While botnets have been used for anything from performing DDoS attacks to stealing data and even sending spam, Researchers have found signs that the Interplanetary Storm botnet could be used for different purposes
This Golang-written botnet could be used as an anonymization proxy-network-as-a-service and potentially rented using a subscription-based model.

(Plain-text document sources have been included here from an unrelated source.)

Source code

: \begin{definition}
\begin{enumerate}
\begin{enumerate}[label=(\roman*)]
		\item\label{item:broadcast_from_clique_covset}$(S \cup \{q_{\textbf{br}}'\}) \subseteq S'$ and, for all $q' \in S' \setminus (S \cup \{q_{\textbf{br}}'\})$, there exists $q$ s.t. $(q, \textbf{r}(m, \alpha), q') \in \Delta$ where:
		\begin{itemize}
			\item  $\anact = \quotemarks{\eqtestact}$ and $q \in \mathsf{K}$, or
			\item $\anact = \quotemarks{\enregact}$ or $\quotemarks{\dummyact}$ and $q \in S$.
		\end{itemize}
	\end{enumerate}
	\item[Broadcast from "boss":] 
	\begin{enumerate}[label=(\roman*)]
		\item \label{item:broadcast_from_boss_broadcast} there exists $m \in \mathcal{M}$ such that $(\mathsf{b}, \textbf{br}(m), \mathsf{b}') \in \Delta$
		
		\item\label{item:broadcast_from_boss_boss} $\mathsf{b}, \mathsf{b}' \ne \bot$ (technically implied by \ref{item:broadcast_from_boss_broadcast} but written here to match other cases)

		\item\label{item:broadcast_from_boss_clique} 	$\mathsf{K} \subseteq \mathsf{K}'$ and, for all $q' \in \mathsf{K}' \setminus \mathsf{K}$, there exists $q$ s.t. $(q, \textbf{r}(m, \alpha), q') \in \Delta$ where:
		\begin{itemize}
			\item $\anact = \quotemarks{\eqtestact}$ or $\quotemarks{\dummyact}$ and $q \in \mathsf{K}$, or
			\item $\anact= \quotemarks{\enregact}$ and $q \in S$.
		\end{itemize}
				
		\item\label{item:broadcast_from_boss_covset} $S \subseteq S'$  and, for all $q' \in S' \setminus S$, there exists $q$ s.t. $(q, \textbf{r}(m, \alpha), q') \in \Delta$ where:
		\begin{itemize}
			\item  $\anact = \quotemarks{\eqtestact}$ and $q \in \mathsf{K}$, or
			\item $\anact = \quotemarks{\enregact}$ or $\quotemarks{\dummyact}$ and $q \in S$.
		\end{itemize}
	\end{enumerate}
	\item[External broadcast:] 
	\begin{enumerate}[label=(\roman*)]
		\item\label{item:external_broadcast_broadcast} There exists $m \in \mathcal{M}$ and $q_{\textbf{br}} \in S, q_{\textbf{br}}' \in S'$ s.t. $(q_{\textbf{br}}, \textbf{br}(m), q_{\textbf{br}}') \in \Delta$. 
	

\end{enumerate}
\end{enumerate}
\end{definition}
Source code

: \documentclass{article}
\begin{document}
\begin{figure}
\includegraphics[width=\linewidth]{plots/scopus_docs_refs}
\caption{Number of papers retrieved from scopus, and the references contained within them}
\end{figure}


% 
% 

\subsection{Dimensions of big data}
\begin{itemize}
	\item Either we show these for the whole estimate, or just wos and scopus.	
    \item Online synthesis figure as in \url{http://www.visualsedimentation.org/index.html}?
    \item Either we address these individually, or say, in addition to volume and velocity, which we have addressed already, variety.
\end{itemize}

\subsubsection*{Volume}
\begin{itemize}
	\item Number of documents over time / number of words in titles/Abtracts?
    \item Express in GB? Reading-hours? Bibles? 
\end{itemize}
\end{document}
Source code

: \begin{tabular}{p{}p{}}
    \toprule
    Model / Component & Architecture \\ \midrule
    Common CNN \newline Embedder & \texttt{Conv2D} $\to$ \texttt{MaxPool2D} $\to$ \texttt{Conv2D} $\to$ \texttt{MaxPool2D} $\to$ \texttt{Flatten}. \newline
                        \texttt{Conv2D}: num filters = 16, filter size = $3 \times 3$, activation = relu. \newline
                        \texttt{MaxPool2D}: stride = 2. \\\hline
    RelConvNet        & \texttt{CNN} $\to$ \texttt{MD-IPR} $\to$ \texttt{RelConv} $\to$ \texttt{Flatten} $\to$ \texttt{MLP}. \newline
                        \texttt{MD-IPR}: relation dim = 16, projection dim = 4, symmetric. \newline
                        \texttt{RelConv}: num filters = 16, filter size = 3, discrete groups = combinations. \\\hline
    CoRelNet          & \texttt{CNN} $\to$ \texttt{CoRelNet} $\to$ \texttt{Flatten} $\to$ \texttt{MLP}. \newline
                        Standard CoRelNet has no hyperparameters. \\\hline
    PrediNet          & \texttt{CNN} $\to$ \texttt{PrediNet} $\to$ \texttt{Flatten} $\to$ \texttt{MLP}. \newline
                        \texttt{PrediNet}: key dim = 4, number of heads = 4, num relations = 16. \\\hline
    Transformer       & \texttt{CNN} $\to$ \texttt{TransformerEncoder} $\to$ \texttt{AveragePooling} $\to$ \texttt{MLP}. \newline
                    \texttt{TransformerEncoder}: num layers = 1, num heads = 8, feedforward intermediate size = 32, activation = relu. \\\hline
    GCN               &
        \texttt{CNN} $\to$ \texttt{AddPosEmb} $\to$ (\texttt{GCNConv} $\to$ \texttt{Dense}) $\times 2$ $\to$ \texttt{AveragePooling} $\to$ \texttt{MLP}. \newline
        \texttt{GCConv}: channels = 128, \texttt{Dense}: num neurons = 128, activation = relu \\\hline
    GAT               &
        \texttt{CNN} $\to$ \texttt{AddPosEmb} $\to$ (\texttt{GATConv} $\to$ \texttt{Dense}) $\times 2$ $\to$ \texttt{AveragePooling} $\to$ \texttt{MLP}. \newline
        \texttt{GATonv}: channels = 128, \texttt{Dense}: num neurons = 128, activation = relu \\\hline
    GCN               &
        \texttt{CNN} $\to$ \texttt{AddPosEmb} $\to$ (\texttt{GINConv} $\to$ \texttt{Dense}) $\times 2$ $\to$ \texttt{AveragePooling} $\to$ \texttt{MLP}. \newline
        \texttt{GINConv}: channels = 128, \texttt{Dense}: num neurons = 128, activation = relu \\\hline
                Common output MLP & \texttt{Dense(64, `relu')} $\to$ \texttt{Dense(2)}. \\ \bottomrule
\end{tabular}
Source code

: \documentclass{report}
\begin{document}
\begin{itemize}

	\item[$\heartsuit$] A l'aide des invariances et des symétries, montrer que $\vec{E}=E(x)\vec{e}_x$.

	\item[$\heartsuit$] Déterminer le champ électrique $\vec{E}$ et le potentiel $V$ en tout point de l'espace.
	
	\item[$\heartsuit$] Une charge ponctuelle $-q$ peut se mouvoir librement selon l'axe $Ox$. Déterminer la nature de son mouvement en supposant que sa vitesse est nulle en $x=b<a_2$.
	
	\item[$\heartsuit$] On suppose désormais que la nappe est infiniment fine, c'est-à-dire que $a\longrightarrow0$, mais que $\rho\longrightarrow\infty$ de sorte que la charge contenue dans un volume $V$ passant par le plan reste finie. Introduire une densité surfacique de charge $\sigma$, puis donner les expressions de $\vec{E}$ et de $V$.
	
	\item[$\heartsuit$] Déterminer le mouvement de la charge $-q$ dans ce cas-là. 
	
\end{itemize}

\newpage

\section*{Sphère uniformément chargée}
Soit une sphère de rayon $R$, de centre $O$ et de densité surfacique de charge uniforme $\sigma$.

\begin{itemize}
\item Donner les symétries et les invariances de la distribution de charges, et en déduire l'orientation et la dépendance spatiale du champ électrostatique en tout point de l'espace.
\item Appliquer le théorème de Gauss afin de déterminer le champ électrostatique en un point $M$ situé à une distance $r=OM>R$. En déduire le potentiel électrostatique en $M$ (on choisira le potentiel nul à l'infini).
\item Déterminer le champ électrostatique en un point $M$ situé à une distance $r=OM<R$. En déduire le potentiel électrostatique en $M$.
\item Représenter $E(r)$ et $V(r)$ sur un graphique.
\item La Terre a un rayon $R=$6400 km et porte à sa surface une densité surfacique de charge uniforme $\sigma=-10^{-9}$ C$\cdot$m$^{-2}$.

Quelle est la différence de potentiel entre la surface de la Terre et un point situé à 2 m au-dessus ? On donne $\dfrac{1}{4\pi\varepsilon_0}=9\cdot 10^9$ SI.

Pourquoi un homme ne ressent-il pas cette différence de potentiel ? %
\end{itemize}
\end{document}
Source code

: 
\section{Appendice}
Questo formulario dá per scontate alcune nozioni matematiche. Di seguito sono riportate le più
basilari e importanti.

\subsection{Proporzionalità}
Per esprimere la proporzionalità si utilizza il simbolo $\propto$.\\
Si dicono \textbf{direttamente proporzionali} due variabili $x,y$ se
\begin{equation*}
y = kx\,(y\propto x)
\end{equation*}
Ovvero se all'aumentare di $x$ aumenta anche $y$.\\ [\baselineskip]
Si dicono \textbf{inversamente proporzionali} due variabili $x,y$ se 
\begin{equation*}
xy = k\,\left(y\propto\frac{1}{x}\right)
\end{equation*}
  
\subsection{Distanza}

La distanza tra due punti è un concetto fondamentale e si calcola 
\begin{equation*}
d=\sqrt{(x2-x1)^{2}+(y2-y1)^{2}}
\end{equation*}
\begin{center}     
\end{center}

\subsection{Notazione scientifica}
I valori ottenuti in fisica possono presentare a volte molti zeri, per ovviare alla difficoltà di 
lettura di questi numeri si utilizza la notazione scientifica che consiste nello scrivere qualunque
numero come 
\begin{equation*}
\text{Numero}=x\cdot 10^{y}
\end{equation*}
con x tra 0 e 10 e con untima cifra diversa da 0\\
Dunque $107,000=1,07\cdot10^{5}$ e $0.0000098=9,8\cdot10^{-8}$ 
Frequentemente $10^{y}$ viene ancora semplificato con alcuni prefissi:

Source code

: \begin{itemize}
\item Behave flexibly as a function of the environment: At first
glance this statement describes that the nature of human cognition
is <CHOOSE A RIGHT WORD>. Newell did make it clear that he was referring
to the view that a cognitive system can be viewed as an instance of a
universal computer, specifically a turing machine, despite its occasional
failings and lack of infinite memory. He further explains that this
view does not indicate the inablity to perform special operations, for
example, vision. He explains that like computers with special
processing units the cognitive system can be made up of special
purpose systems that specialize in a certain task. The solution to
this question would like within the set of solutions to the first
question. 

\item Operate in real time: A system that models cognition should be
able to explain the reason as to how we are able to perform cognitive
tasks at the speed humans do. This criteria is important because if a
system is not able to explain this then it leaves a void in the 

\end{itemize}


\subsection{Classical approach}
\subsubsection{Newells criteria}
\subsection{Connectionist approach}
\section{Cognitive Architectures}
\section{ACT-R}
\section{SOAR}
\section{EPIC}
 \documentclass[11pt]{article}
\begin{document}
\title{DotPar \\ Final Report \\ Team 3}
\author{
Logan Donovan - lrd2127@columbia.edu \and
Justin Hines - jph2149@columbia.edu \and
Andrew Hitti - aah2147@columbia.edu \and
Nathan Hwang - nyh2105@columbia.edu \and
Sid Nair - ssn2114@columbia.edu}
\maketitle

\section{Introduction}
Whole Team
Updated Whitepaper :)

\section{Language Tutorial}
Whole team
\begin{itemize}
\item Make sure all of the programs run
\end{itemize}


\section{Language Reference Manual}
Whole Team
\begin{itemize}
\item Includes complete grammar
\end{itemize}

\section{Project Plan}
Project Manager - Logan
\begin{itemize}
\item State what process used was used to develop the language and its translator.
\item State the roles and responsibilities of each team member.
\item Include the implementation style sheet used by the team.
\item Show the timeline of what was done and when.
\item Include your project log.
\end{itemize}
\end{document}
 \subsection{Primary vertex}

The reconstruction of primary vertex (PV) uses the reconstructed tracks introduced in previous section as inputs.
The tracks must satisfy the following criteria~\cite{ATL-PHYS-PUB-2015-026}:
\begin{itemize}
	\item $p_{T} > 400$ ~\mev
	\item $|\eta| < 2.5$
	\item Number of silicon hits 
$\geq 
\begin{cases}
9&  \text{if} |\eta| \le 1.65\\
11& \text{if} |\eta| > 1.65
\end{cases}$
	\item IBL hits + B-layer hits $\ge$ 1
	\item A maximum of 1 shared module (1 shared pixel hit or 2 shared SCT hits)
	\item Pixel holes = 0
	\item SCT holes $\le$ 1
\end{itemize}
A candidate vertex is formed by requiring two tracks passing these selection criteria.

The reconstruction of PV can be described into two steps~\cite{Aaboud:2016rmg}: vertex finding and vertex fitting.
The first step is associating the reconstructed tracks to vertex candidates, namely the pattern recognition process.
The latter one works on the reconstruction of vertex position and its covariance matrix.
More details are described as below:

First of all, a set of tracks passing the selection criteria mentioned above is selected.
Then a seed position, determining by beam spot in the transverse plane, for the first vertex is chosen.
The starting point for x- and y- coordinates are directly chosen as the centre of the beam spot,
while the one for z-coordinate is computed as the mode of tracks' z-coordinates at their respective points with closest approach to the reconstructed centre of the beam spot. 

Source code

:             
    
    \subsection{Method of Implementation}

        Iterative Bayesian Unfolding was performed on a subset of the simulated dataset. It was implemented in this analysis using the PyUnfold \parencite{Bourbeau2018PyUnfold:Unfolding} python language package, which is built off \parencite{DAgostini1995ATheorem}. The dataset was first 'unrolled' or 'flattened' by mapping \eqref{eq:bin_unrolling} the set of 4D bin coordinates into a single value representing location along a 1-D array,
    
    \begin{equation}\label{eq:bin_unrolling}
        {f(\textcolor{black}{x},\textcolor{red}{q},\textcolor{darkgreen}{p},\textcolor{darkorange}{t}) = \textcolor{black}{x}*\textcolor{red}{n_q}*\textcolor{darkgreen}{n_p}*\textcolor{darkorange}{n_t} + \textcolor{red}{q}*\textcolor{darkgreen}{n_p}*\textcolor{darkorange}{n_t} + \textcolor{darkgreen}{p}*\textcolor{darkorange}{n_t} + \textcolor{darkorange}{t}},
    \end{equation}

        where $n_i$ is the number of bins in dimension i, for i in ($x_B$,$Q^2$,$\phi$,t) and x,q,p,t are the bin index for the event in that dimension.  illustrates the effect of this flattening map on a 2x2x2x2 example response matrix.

While the botnet has come under previous scrutiny, constant monitoring of the development lifecycle of Interplanetary Storm has revealed that threat actors are both proficient in using Golang and development best practices, and well-versed at concealment of management nodes.
Interplanetary Storm also has a complex and modular infrastructure designed to seek and compromise new targets, push and synchronize new versions of the malware, run arbitrary commands on the infected machine and communicate with a C2 server that exposes a web API.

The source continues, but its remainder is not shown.